The guide was written for the rPI, but what we're interested in is OpenMAX
bellagio and the configuration switches that enable OpenMAX IL encoders.



On 24 July 2018 at 12:01, Lukas Obermann <obermann.lukas at gmail.com> wrote:

> Hello Dennis,
>
> thank you for your help! Much appreciate it.
>
> Using your command I get a 1.9x speed. So a slight improvement, but not
> much.
> I pasted the debug output here, maybe you can see something usefull?
> https://pastebin.com/W0KKjZbN <https://pastebin.com/W0KKjZbN>
>
> ad 1. Yes, there is the onboard intel device and 6 of those RX570 that in
> the end I want to have all transcode stuff in parallel.
>
> lukas at transcoder:~$ vainfo --display drm --device /dev/dri/card1
> libva info: VA-API version 1.1.0
> libva info: va_getDriverName() returns 0
> libva info: Trying to open /usr/lib/x86_64-linux-gnu/dri/
> radeonsi_drv_video.so
> libva info: Found init function __vaDriverInit_1_1
> libva info: va_openDriver() returns 0
> vainfo: VA-API version: 1.1 (libva 2.1.0)
> vainfo: Driver version: mesa gallium vaapi
> vainfo: Supported profile and entrypoints
>       VAProfileMPEG2Simple            : VAEntrypointVLD
>       VAProfileMPEG2Main              : VAEntrypointVLD
>       VAProfileVC1Simple              : VAEntrypointVLD
>       VAProfileVC1Main                : VAEntrypointVLD
>       VAProfileVC1Advanced            : VAEntrypointVLD
>       VAProfileH264ConstrainedBaseline: VAEntrypointVLD
>       VAProfileH264ConstrainedBaseline: VAEntrypointEncSlice
>       VAProfileH264Main               : VAEntrypointVLD
>       VAProfileH264Main               : VAEntrypointEncSlice
>       VAProfileH264High               : VAEntrypointVLD
>       VAProfileH264High               : VAEntrypointEncSlice
>       VAProfileHEVCMain               : VAEntrypointVLD
>       VAProfileHEVCMain10             : VAEntrypointVLD
>       VAProfileJPEGBaseline           : VAEntrypointVLD
>       VAProfileNone                   : VAEntrypointVideoProc
>
> lukas at transcoder:~$ ls -la /dev/dri/
> total 0
> drwxr-xr-x   3 root root       340 Jul 23 15:47 .
> drwxr-xr-x  19 root root      5020 Jul 23 15:47 ..
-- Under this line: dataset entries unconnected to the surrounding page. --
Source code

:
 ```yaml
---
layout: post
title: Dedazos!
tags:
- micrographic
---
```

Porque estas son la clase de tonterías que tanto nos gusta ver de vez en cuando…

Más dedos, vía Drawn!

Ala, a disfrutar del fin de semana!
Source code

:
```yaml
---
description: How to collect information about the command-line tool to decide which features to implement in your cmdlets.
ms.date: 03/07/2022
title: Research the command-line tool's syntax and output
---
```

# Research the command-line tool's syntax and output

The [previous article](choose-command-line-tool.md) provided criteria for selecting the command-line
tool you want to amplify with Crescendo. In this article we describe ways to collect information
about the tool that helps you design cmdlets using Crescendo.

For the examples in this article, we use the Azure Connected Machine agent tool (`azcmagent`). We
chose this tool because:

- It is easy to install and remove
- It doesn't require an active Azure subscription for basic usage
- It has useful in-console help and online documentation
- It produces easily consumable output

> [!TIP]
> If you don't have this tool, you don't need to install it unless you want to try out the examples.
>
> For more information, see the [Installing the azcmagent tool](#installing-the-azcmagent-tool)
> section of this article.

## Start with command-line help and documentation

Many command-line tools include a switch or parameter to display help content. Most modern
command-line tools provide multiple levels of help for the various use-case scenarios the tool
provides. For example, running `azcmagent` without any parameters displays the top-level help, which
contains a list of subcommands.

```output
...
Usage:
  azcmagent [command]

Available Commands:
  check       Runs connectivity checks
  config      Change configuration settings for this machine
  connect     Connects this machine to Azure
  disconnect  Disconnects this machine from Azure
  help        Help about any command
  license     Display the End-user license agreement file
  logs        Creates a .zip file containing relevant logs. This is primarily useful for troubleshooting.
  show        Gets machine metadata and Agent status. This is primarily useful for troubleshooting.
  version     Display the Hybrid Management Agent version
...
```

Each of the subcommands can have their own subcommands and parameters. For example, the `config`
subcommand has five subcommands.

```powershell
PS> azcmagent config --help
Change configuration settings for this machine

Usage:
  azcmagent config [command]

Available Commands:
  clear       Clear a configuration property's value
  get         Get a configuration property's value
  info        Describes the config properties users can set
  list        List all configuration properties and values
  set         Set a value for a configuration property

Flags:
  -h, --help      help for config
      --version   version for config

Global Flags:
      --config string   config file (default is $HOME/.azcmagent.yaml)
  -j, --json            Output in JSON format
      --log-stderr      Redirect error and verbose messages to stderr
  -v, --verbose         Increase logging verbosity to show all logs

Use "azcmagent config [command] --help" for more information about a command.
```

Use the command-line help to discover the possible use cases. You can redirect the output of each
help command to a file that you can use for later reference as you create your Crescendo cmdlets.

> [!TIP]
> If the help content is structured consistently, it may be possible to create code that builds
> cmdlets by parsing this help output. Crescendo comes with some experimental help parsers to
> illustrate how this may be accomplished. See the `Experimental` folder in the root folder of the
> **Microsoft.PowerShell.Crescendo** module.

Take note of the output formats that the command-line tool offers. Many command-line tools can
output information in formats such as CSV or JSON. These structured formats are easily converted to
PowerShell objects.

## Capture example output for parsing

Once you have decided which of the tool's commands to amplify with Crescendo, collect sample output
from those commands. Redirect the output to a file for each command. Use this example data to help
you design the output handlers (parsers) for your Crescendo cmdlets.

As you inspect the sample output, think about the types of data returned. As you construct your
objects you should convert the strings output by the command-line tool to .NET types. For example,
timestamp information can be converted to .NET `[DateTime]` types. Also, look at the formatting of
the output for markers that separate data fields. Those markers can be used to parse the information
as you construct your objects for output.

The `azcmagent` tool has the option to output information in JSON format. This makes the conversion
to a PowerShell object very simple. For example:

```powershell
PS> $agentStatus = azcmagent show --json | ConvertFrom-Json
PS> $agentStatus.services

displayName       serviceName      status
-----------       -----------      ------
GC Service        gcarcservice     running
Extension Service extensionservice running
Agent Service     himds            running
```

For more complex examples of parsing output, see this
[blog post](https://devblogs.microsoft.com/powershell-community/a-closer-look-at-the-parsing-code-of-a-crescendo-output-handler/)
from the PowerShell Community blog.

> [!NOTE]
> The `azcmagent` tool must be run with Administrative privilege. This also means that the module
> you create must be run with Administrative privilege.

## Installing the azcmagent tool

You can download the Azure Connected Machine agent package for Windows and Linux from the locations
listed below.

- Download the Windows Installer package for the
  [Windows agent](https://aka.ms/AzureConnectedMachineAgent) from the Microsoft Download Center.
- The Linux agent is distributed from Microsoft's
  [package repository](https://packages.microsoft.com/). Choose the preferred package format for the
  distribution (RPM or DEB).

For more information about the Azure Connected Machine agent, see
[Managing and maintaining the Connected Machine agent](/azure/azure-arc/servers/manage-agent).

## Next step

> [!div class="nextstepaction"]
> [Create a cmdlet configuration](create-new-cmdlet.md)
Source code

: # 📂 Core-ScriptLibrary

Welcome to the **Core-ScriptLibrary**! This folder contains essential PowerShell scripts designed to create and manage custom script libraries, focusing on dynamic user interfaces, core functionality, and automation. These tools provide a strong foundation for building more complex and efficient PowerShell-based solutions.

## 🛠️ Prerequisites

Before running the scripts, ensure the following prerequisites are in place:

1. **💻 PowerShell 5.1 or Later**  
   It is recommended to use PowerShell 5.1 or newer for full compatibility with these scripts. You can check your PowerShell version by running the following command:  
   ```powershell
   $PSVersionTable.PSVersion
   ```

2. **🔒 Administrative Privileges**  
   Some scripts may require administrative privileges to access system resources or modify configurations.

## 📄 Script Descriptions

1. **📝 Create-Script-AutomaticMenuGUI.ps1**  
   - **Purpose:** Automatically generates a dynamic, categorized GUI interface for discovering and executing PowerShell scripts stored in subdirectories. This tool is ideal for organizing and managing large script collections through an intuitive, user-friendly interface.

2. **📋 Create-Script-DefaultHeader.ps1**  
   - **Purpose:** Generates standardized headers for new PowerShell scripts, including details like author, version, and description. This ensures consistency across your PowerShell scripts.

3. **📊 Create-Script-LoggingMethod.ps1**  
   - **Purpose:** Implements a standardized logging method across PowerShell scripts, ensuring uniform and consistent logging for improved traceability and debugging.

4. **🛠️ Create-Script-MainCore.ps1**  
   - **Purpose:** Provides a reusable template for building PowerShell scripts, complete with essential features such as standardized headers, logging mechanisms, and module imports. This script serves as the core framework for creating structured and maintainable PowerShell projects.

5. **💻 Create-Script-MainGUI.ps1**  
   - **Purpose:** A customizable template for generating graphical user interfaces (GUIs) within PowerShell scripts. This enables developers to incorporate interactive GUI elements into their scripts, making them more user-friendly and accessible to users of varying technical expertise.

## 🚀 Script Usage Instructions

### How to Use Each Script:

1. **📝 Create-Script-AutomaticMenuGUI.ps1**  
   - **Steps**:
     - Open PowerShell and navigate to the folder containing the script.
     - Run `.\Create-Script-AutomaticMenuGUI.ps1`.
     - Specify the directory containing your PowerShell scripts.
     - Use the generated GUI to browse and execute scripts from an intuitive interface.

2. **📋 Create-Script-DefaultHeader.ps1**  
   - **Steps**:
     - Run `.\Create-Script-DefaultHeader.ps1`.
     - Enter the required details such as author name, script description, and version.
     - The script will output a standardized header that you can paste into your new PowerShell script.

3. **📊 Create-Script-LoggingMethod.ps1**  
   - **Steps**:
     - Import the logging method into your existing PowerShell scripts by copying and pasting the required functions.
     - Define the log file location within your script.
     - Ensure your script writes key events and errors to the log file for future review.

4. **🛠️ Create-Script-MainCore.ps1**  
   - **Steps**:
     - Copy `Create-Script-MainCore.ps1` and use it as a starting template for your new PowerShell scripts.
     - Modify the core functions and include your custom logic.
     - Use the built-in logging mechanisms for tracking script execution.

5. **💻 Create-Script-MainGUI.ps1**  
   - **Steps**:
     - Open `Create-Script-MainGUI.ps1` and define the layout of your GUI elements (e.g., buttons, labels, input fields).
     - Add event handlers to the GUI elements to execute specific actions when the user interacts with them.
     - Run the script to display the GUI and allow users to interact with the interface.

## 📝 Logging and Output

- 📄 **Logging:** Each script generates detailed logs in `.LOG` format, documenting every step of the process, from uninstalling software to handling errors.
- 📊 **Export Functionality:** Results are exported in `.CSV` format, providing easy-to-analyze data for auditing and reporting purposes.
> drwxr-xr-x   2 root root       320 Jul 23 15:47 by-path
> crw-rw----+  1 root video 226,   0 Jul 23 15:47 card0
> crw-rw----+  1 root video 226,   1 Jul 23 15:47 card1
> crw-rw----+  1 root video 226,   2 Jul 23 15:47 card2
> crw-rw----+  1 root video 226,   3 Jul 23 15:47 card3
> crw-rw----+  1 root video 226,   4 Jul 23 15:47 card4
> crw-rw----+  1 root video 226,   5 Jul 23 15:47 card5
> crw-rw----+  1 root video 226,   6 Jul 23 15:47 card6
> crw-rw----+  1 root video 226, 128 Jul 23 15:47 renderD128
> crw-rw----+  1 root video 226, 129 Jul 23 15:47 renderD129
> crw-rw----+  1 root video 226, 130 Jul 23 15:47 renderD130
> crw-rw----+  1 root video 226, 131 Jul 23 15:47 renderD131
> crw-rw----+  1 root video 226, 132 Jul 23 15:47 renderD132
> crw-rw----+  1 root video 226, 133 Jul 23 15:47 renderD133
> crw-rw----+  1 root video 226, 134 Jul 23 15:47 renderD134
>
>
> ad 2. ok, understand. Is there a benefit of doing it that way?
>
> ad 3. I have done two tests now with only the decoder running, which are
> confusing me now even more.
>
> So running following command:
> ffmpeg -init_hw_device vaapi=amd:/dev/dri/renderD129 -hwaccel vaapi
> -hwaccel_output_format vaapi -hwaccel_device amd -filter_hw_device amd -i
> fs_experiental_method.avi  -f null -
>
> Results in ~ 12x speed
> frame= 5824 fps=340 q=-0.0 Lsize=N/A time=00:03:14.47 bitrate=N/A
> speed=11.4x
>
> But, using the CPU (a dual core pentium from last year)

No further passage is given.